Rum Journal: Tasting Guadeloupe’s Montebello Rhum Blanc


IF YOU love the rhums agricoles of the French Caribbean, you know that the famous Ti’ Punch isn’t just a cocktail – it’s a religion.

That’s certainly the case in the archipelago of Guadeloupe, one of the rum-production centres of the region, where you’ll find a different preferred Ti’ Punch in almost every commune.

But there’s only one ingredient that ever changes: the rhum, which, along with a quarter lime and some fresh cane sugar makes up the French Caribbean’s most popular mix.
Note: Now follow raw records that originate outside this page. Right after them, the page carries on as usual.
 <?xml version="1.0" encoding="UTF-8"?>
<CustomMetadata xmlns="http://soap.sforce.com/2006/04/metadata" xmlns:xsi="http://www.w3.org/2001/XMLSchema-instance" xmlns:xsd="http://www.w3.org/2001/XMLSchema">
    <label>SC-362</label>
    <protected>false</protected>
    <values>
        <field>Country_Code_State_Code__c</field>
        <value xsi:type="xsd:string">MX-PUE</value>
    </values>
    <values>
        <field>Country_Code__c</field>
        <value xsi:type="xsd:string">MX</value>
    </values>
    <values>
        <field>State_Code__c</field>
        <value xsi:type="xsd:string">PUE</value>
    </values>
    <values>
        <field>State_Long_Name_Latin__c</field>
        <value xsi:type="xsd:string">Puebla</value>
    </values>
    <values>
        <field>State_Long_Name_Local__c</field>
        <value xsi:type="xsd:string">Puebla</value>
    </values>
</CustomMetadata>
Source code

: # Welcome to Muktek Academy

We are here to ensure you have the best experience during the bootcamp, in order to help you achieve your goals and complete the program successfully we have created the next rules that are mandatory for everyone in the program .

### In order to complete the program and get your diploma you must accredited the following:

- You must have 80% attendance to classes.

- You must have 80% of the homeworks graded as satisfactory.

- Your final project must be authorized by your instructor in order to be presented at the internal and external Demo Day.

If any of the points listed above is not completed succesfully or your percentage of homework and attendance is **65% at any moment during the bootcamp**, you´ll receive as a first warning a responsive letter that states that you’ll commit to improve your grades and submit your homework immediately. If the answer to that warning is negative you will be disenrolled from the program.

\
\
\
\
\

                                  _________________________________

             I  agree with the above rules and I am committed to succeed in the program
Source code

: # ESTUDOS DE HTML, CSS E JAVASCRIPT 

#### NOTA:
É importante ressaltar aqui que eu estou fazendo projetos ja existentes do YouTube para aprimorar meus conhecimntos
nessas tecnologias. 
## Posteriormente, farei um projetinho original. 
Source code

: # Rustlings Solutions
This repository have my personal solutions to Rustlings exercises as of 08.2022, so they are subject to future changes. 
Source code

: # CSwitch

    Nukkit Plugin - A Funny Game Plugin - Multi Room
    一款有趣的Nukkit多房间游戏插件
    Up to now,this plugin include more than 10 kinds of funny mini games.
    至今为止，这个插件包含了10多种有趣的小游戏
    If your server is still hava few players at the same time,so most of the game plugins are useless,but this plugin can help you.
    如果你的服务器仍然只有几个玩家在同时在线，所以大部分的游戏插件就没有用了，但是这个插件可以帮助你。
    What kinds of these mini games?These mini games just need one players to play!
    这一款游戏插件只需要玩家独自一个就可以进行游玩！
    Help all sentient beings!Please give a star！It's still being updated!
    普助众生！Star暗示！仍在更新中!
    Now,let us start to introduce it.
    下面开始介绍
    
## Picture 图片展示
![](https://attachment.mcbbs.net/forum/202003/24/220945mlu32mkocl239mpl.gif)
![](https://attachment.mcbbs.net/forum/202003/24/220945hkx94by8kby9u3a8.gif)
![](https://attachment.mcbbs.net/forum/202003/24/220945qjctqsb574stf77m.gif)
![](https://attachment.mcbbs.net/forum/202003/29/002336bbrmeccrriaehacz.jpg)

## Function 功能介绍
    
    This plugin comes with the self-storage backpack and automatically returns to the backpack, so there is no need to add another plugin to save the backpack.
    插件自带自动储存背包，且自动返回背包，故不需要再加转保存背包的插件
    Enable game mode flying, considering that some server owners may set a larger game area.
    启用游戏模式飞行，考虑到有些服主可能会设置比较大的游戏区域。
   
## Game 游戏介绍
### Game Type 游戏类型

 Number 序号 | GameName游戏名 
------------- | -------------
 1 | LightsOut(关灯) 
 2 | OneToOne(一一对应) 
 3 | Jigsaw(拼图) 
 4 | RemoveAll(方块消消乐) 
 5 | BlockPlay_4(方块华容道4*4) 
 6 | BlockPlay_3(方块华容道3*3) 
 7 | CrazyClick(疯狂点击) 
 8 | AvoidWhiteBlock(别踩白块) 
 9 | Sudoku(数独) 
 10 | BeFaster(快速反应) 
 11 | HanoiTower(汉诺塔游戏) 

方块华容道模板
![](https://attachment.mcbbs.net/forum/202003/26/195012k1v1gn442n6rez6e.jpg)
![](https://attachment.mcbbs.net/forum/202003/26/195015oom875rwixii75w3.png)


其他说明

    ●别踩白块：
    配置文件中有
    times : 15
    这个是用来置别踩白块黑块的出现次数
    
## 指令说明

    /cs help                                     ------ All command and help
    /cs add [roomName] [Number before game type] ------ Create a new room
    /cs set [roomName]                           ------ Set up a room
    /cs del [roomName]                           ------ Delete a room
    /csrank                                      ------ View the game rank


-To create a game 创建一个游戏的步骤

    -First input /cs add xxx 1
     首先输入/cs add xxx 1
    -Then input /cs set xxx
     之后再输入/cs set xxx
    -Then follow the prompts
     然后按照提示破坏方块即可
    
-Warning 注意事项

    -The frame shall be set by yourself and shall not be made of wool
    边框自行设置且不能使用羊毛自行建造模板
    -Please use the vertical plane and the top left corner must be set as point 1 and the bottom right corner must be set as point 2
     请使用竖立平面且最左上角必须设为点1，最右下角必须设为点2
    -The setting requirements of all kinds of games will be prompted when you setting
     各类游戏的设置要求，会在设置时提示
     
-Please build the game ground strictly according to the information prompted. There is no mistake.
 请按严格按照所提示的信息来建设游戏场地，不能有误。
Either way, the rhum used is always a powerful rhum blanc, or white rum, typically with an alcohol by volume of more than 50 percent.

For this edition of Rum Journal, we tasted Rhum Montebello, which is made at Distillerie Carrere in the area of Petit-Bourg on the lush island of Basse-Terre.

In contrast to some other rhum blancs from Guadeloupe, Montebello is noticeably less floral, with a stronger character and more powerful notes of raw sugar cane and citrus.

When placed into the Ti’ Punch, it fuses rather well with the lime and sugar (particularly due to the already-present citrus notes), while never ceasing to remind of its bold, pure identity.

We recommend it with some sugar, lime and, preferably, near some palm trees in Basse-Terre.